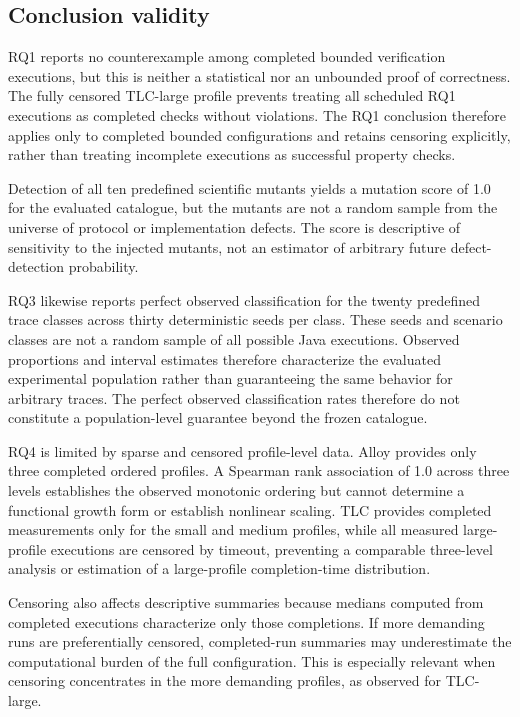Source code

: \subsection{Conclusion validity}
\label{subsec:conclusion-validity}

RQ1 reports no counterexample among completed bounded verification executions,
but this is neither a statistical nor an unbounded proof of correctness. The
fully censored TLC-large profile prevents treating all scheduled RQ1 executions
as completed checks without violations. The RQ1 conclusion therefore applies
only to completed bounded configurations and retains censoring explicitly,
rather than treating incomplete executions as successful property checks.

Detection of all ten predefined scientific mutants yields a mutation score of
1.0 for the evaluated catalogue, but the mutants are not a random sample from
the universe of protocol or implementation defects. The score is descriptive
of sensitivity to the injected mutants, not an estimator of arbitrary future
defect-detection probability.

RQ3 likewise reports perfect observed classification for the twenty predefined
trace classes across thirty deterministic seeds per class. These seeds and
scenario classes are not a random sample of all possible Java executions.
Observed proportions and interval estimates therefore characterize the
evaluated experimental population rather than guaranteeing the same behavior
for arbitrary traces. The perfect observed classification rates therefore do
not constitute a population-level guarantee beyond the frozen catalogue.

RQ4 is limited by sparse and censored profile-level data. Alloy provides only
three completed ordered profiles. A Spearman rank association of 1.0 across
three levels establishes the observed monotonic ordering but cannot determine a
functional growth form or establish nonlinear scaling. TLC provides completed
measurements only for the small and medium profiles, while all measured
large-profile executions are censored by timeout, preventing a comparable
three-level analysis or estimation of a large-profile completion-time
distribution.

Censoring also affects descriptive summaries because medians computed from
completed executions characterize only those completions. If more demanding
runs are preferentially censored, completed-run summaries may underestimate the
computational burden of the full configuration. This is especially relevant
when censoring concentrates in the more demanding profiles, as observed for
TLC-large.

● ● ● ●

### Work to be completed
Where a line of the entries contains "characterize", report that line.

### Answer to this exercise
Observed proportions and interval estimates therefore characterize the
completed executions characterize only those completions. If more demanding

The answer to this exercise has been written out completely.